◆ Entries supplied:
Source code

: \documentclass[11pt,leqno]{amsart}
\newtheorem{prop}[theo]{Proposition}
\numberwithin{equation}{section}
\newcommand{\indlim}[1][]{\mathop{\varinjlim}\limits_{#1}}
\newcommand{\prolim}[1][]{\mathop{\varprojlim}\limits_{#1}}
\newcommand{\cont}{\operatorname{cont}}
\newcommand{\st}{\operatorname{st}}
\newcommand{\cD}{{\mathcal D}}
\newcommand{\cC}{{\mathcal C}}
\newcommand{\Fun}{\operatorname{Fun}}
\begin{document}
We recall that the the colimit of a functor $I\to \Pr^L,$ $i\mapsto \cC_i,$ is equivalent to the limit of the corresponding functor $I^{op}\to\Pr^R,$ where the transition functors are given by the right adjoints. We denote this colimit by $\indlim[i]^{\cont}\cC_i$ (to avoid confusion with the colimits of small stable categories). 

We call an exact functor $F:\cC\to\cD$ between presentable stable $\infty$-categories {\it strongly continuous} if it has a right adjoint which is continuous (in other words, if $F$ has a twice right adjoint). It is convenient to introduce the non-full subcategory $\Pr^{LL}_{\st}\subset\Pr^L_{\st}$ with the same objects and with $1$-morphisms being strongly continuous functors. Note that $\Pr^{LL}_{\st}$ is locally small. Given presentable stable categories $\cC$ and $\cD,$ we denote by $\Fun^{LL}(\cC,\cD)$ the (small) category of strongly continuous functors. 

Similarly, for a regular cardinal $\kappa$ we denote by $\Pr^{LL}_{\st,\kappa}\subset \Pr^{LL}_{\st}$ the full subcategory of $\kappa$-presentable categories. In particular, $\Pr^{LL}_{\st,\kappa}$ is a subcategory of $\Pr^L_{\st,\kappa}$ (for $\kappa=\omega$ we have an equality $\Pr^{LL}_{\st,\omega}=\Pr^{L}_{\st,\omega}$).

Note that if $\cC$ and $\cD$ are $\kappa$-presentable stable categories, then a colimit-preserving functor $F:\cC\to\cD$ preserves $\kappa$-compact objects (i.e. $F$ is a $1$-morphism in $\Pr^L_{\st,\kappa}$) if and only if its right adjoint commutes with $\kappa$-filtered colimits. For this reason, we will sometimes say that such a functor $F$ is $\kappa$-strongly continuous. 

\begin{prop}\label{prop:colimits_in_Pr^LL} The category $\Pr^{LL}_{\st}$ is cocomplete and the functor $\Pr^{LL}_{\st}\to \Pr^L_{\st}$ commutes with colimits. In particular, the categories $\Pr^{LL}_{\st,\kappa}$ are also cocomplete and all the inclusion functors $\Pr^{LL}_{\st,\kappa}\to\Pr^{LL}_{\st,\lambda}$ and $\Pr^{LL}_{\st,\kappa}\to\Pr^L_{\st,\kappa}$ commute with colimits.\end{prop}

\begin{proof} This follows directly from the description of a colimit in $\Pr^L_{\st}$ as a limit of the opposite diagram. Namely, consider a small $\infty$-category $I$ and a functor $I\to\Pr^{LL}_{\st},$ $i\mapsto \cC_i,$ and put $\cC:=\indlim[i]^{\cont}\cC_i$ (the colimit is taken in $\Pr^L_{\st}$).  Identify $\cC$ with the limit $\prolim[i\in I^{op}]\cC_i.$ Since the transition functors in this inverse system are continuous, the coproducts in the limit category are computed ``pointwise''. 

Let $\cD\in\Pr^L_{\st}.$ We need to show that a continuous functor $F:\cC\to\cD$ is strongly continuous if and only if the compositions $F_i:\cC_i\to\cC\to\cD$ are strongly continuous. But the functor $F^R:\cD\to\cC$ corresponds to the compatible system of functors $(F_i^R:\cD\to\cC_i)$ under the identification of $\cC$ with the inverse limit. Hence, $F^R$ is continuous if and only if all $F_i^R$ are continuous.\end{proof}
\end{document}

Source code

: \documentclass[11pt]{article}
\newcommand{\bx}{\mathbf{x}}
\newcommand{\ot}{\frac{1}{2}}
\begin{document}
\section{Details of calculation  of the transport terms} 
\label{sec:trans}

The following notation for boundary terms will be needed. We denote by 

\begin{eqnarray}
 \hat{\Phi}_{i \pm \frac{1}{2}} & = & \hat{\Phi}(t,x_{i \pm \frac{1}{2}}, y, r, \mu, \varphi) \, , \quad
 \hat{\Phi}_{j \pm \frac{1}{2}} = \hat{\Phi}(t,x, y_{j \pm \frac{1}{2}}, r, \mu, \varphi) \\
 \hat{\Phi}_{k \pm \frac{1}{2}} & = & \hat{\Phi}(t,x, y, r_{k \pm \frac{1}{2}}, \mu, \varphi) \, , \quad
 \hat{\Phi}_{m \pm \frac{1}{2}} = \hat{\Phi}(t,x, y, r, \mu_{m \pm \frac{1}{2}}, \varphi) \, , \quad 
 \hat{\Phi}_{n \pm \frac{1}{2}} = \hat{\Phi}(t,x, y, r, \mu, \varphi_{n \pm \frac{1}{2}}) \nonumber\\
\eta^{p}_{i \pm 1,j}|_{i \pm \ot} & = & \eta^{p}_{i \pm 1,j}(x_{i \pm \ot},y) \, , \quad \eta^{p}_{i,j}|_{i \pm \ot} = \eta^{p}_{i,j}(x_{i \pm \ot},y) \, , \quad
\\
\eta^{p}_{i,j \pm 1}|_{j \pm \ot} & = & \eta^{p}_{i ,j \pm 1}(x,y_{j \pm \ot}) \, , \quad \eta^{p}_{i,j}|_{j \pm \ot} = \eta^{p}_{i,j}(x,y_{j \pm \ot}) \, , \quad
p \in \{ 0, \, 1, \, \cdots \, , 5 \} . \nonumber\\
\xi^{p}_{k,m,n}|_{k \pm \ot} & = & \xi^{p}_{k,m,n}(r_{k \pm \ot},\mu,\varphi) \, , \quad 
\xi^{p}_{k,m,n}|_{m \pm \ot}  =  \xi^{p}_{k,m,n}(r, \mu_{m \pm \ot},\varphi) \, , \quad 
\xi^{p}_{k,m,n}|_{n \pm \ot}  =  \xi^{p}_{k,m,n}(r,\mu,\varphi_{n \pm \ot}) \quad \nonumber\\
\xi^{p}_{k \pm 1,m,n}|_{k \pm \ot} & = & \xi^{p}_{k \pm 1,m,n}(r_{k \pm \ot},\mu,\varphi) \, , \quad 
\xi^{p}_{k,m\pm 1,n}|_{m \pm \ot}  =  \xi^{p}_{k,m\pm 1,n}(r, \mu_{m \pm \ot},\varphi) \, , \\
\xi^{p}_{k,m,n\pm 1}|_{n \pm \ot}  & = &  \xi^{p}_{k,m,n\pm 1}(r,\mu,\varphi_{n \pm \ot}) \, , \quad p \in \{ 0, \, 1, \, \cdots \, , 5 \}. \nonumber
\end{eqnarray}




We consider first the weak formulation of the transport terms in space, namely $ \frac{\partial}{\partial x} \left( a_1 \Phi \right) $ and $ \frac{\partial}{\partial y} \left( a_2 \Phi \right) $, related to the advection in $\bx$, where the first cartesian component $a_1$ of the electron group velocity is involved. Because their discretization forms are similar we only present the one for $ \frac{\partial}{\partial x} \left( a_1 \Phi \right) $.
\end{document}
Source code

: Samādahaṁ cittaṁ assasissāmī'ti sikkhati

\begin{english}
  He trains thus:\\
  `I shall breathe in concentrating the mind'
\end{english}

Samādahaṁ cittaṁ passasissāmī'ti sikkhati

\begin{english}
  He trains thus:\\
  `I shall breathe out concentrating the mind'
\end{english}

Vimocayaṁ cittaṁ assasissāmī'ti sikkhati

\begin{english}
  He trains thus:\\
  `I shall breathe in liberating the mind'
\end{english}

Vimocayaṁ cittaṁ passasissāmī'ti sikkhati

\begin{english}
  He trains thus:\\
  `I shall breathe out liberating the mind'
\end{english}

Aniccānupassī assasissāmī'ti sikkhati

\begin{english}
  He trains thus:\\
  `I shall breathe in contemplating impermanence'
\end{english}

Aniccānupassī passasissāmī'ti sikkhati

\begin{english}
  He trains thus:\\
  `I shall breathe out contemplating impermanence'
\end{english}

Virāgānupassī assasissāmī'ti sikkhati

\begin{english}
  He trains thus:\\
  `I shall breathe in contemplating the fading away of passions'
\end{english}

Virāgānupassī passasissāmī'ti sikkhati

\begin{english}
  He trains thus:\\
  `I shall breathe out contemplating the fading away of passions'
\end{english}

◆ Task description: The answer must consist solely of the lines from the first line of the data to the line holding "Note that if", each given again exactly.

◆ Response area:
Source code

: \documentclass[11pt,leqno]{amsart}
\newtheorem{prop}[theo]{Proposition}
\numberwithin{equation}{section}
\newcommand{\indlim}[1][]{\mathop{\varinjlim}\limits_{#1}}
\newcommand{\prolim}[1][]{\mathop{\varprojlim}\limits_{#1}}
\newcommand{\cont}{\operatorname{cont}}
\newcommand{\st}{\operatorname{st}}
\newcommand{\cD}{{\mathcal D}}
\newcommand{\cC}{{\mathcal C}}
\newcommand{\Fun}{\operatorname{Fun}}
\begin{document}
We recall that the the colimit of a functor $I\to \Pr^L,$ $i\mapsto \cC_i,$ is equivalent to the limit of the corresponding functor $I^{op}\to\Pr^R,$ where the transition functors are given by the right adjoints. We denote this colimit by $\indlim[i]^{\cont}\cC_i$ (to avoid confusion with the colimits of small stable categories). 

We call an exact functor $F:\cC\to\cD$ between presentable stable $\infty$-categories {\it strongly continuous} if it has a right adjoint which is continuous (in other words, if $F$ has a twice right adjoint). It is convenient to introduce the non-full subcategory $\Pr^{LL}_{\st}\subset\Pr^L_{\st}$ with the same objects and with $1$-morphisms being strongly continuous functors. Note that $\Pr^{LL}_{\st}$ is locally small. Given presentable stable categories $\cC$ and $\cD,$ we denote by $\Fun^{LL}(\cC,\cD)$ the (small) category of strongly continuous functors. 

Similarly, for a regular cardinal $\kappa$ we denote by $\Pr^{LL}_{\st,\kappa}\subset \Pr^{LL}_{\st}$ the full subcategory of $\kappa$-presentable categories. In particular, $\Pr^{LL}_{\st,\kappa}$ is a subcategory of $\Pr^L_{\st,\kappa}$ (for $\kappa=\omega$ we have an equality $\Pr^{LL}_{\st,\omega}=\Pr^{L}_{\st,\omega}$).

Note that if $\cC$ and $\cD$ are $\kappa$-presentable stable categories, then a colimit-preserving functor $F:\cC\to\cD$ preserves $\kappa$-compact objects (i.e. $F$ is a $1$-morphism in $\Pr^L_{\st,\kappa}$) if and only if its right adjoint commutes with $\kappa$-filtered colimits. For this reason, we will sometimes say that such a functor $F$ is $\kappa$-strongly continuous. 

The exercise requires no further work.